Dessa forma, não há como acolher o argumento relativo à ignorância de fraude no certame porque todos os apelantes tinham pleno conhecimento de que o caráter competitivo do procedimento licitatório estava sendo ofendido.
O mesmo raciocínio deve ser aplicado para a negativa de existência de fraude porque o próprio Prefeito assinou as Portarias, nomeou as comissões e o leiloeiro e homologou o certame. Portanto, a afirmação de que um contador foi responsável por toda a tramitação do procedimento licitatório é totalmente dissonante do conteúdo probatório.

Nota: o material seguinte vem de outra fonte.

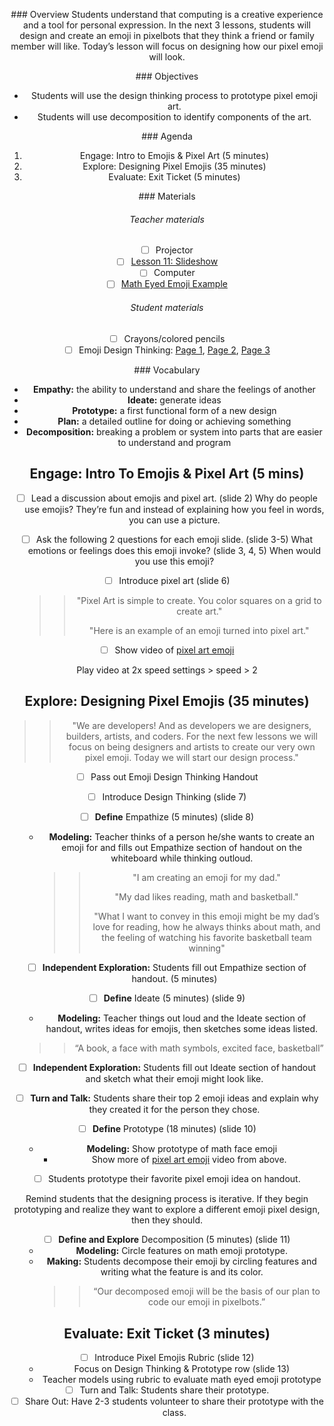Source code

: <header title='Lesson 11: Designing Pixel Emojis' subtitle='unplugged'/>

<notable>

<iconp src='/icons/activity.png'>### Overview</iconp>
Students understand that computing is a creative experience and a tool for personal expression. In the next 3 lessons, students will design and create an emoji in pixelbots that they think a friend or family member will like. Today’s lesson will focus on designing how our pixel emoji will look.

<iconp src='/icons/objectives.png'>### Objectives</iconp>

- Students will use the design thinking process to prototype pixel emoji art.
- Students will use decomposition to identify components of the art.

<iconp src='/icons/agenda.png'>### Agenda</iconp>

1. Engage: Intro to Emojis & Pixel Art (5 minutes)
2. Explore: Designing Pixel Emojis (35 minutes)
3. Evaluate: Exit Ticket (5 minutes)

<note>

<iconp src='/icons/materials.png'>### Materials</iconp>

###### Teacher materials
- [ ] Projector
- [ ] [Lesson 11: Slideshow][slideshow]
- [ ] Computer
- [ ] [Math Eyed Emoji Example][example]

###### Student materials
- [ ] Crayons/colored pencils
- [ ] Emoji Design Thinking: [Page 1][worksheet1], [Page 2][worksheet2], [Page 3][worksheet3]

<iconp src='/icons/vocab.png'>### Vocabulary</iconp>

- **Empathy:** the ability to understand and share the feelings of another
- **Ideate:** generate ideas
- **Prototype:** a first functional form of a new design
- **Plan:** a detailed outline for doing or achieving something
- **Decomposition:** breaking a problem or system into parts that are easier to understand and program


</note>

## Engage: Intro To Emojis & Pixel Art (5 mins)

- [ ] Lead a discussion about emojis and pixel art. (slide 2)
  <iconp type='question'> Why do people use emojis? </iconp>
  <iconp type='answer'>They’re fun and instead of explaining how you feel in words, you can use a picture.</iconp>

- [ ] Ask the following 2 questions for each emoji slide. (slide 3-5)
  <iconp type='question'> What emotions or feelings does this emoji invoke? (slide 3, 4, 5) </iconp>
  <iconp type='question'> When would you use this emoji? </iconp>

- [ ] Introduce pixel art (slide 6)
  >>"Pixel Art is simple to create. You color squares on a grid to create art."     
  >>
  >>"Here is an example of an emoji turned into pixel art."

- [ ] Show video of [pixel art emoji](https://youtu.be/1w12ztafphk?t=32)

 <note type="tip" title="Tip">
 Play video at 2x speed  settings > speed > 2
 </note>



## Explore: Designing Pixel Emojis (35 minutes)
 >>"We are developers! And as developers we are designers, builders, artists, and coders. For the next few lessons we will focus on being designers and artists to create our very own pixel emoji. Today we will start our design process."


- [ ] Pass out Emoji Design Thinking Handout
- [ ] Introduce Design Thinking (slide 7)

- [ ] **Define** Empathize (5 minutes) (slide 8)
  - **Modeling:** Teacher thinks of a person he/she wants to create an emoji for and fills out Empathize section of handout on the whiteboard while thinking outloud.
    >>"I am creating an emoji for my dad."
    >>
    >>"My dad likes reading, math and basketball."
    >>
    >>"What I want to convey in this emoji might be my dad’s love for reading, how he always thinks about math, and the feeling of watching his favorite basketball team winning"

- [ ] **Independent Exploration:** Students fill out Empathize section of handout. (5 minutes)

- [ ] **Define** Ideate  (5 minutes) (slide 9)
  -  **Modeling:** Teacher things out loud and the Ideate section of handout, writes ideas for emojis, then sketches some ideas listed.  
    >>“A book, a face with math symbols, excited face, basketball”

- [ ] **Independent Exploration:** Students fill out Ideate section of handout and sketch what their emoji might look like.

- [ ] **Turn and Talk:** Students share their top 2 emoji ideas and explain why they created it for the person they chose.

- [ ] **Define** Prototype (18 minutes) (slide 10)
  - **Modeling:** Show prototype of math face emoji
    - Show more of [pixel art emoji](https://youtu.be/1w12ztafphk?t=32) video from above.

- [ ] Students prototype their favorite pixel emoji idea on handout.

<note type="reminder" title="Reminder">Remind students that the designing process is iterative. If they begin prototyping and realize they want to explore a different emoji pixel design, then they should.</note>

- [ ] **Define and Explore** Decomposition (5 minutes) (slide 11)
  - **Modeling:** Circle features on math emoji prototype.
  - **Making:** Students decompose their emoji by circling features and writing what the feature is and its color.
    >> “Our decomposed emoji will be the basis of our plan to code our emoji in pixelbots.”


## Evaluate: Exit Ticket (3 minutes)
- [ ] Introduce Pixel Emojis Rubric (slide 12)
  - Focus on Design Thinking & Prototype row (slide 13)
  - Teacher models using rubric to evaluate math eyed emoji prototype
- [ ] Turn and Talk: Students share their prototype.
- [ ] Share Out: Have 2-3 students volunteer to share their prototype with the class.

</notable>

[example]: https://drive.google.com/file/d/0BzdzqwuMjqy2eHNkTmVqaFlCbmM/view
[slideshow]: https://docs.google.com/presentation/d/1PA7nBcC0mxUcgpNjD782NmT9x8QhMdGVM4CGzLij20E/edit#slide=id.p
[worksheet1]: ../../worksheets/lesson11-worksheet1-1.pdf
[worksheet2]: ../../worksheets/lesson11-worksheet1-2.pdf
[worksheet3]: ../../worksheets/lesson11-worksheet1-3.pdf

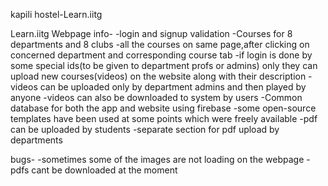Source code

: 
kapili hostel-Learn.iitg


Learn.iitg Webpage info-
-login and signup validation
-Courses for 8 departments and 8 clubs
-all the courses on same page,after clicking on concerned department and corresponding course tab
-if login is done by some special ids(to be given to department profs or admins) only they can upload new courses(videos) on the website along with their description
-videos can be uploaded only by department admins and then played by anyone
-videos can also be downloaded to system by users
-Common database for both the app and website using firebase
-some open-source templates have been used at some points which were freely available
-pdf can be uploaded by students
-separate section for pdf upload by departments






bugs-
-sometimes some of the images are not loading on the webpage
-pdfs cant be downloaded at the moment
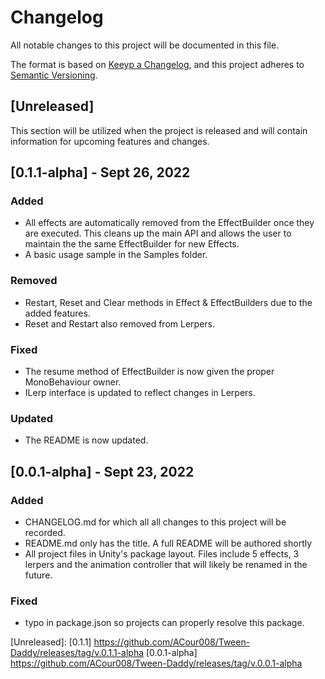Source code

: # Changelog
All notable changes to this project will be documented in this file.

The format is based on [Keeyp a Changelog](https://keepachangelog.com/en/1.0.0/),
and this project adheres to [Semantic Versioning](https://semver.org/spec/v2.0.0.html).

## [Unreleased]
This section will be utilized when the project is released and will contain information for upcoming features and changes.


## [0.1.1-alpha] - Sept 26, 2022
### Added
- All effects are automatically removed from the EffectBuilder once they are executed. This cleans up the main API and allows the user to maintain the the same EffectBuilder for new Effects.
- A basic usage sample in the Samples folder.

### Removed
- Restart, Reset and Clear methods in Effect & EffectBuilders due to the added features.
- Reset and Restart also removed from Lerpers.

### Fixed
- The resume method of EffectBuilder is now given the proper MonoBehaviour owner.
- ILerp interface is updated to reflect changes in Lerpers.

### Updated
- The README is now updated.


## [0.0.1-alpha] - Sept 23, 2022
### Added
- CHANGELOG.md for which all all changes to this project will be recorded.
- README.md only has the title. A full README will be authored shortly
- All project files in Unity's package layout. Files include 5 effects, 3 lerpers and the animation controller that will likely be renamed in the future.

### Fixed
- typo in package.json so projects can properly resolve this package.




[Unreleased]:
[0.1.1] https://github.com/ACour008/Tween-Daddy/releases/tag/v.0.1.1-alpha
[0.0.1-alpha] https://github.com/ACour008/Tween-Daddy/releases/tag/v.0.0.1-alpha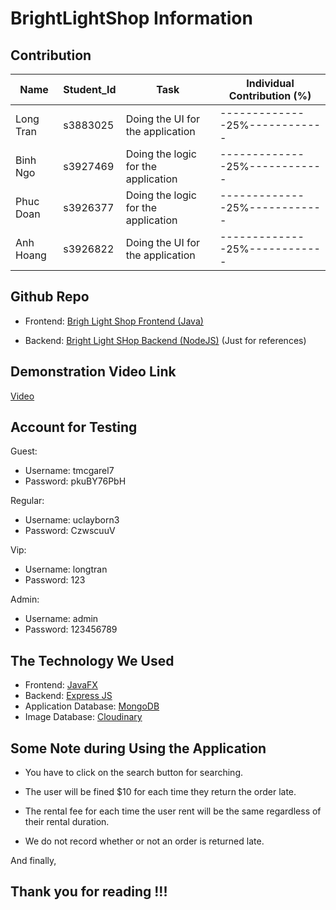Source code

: # BrightLightShop Information

## Contribution

| Name          |   Student_Id   |             Task                     | Individual Contribution (%) |
| ------------- | -------------- | ------------------------------------ | --------------------------- |
| Long Tran     |    s3883025    | Doing the UI for the application     |--------------25%------------|
| Binh Ngo      |    s3927469    | Doing the logic for the application  |--------------25%------------|
| Phuc Doan     |    s3926377    | Doing the logic for the application  |--------------25%------------|
| Anh Hoang     |    s3926822    | Doing the UI for the application     |--------------25%------------|

## Github Repo

- Frontend: [Brigh Light Shop Frontend (Java)](https://github.com/quocbinhngo/bright-light-shop-client "Github")

- Backend: [Bright Light SHop Backend (NodeJS)](https://github.com/quocbinhngo/bright-light-shop-server) (Just for references)

## Demonstration Video Link

[Video](https://www.youtube.com/watch?v=DcrYEJJKtyQ "Youtube Video")

## Account for Testing

Guest:
- Username: tmcgarel7
- Password: pkuBY76PbH

Regular:
- Username: uclayborn3
- Password: CzwscuuV

Vip:
- Username: longtran
- Password: 123

Admin:
- Username: admin
- Password: 123456789

## The Technology We Used

- Frontend: [JavaFX](https://openjfx.io/)
- Backend: [Express JS](https://expressjs.com/)
- Application Database: [MongoDB](https://www.mongodb.com/)
- Image Database: [Cloudinary](https://cloudinary.com/)

## Some Note during Using the Application

- You have to click on the search button for searching.

- The user will be fined $10 for each time they return the order late.

- The rental fee for each time the user rent will be the same regardless of their rental duration.

- We do not record whether or not an order is returned late.


And finally,
## Thank you for reading !!!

Cumpre observar ainda que o tipo objetivo do artigo 90 da Lei 8666/93 faz menção a frustrar e fraudar o caráter competitivo da licitação, circunstância amplamente demonstrada nos autos, decorrente da adjudicação, ensejando o afastamento da tese de que não há fraude em atos inexistentes.
Nesse sentido:
“APELAÇÃO CRIMINAL - EX-PREFEITO MUNICIPAL - CRIME DE RESPONSABILIDADE (ART. 1º, I, DO DECRETO-LEI 201/67 E ART. 90 DA LEI 8.666/93) - DELITOS DE PECULATO E DE FRUSTRAR OU FRAUDAR LICITAÇÃO - DECISÃO CONDENATÓRIA - AUTORIA E MATERIALIDADE DEMONSTRADAS - PROVAS SUFICIENTES PARA A CONDENAÇÃO - INCONFORMISMO - ADEQUAÇÃO DA PENA IMPOSTA AO PRIMEIRO DELITO - CRIME CONTINUADO - RECURSO PARCIALMENTE PROVIDO UNICAMENTE PARA O FIM DE SE ADEQUAR A PENA, MANTIDA NO MAIS A DECISÃO RECORRIDA.” (TJ/PR, 2ª C. Crim., Ap. n. 342497-9, Rel. Waldomiro Namur, DJ 7367).
Também não assiste razão aos apelantes quando afirmam que as condutas previstas nos artigos 90 e 92 da Lei 8666/93 devem ser absorvidas pelo artigo 1º, inciso I do Decreto-Lei 201/67 porque os delitos descritos nos artigos da Lei de Licitação possuem tipos diversos (fraudar o procedimento licitatório e assegurar o desvio de verba pública em proveito alheio) e o sujeito do crime previsto no Decreto-Lei é tão somente o Chefe do Poder Executivo.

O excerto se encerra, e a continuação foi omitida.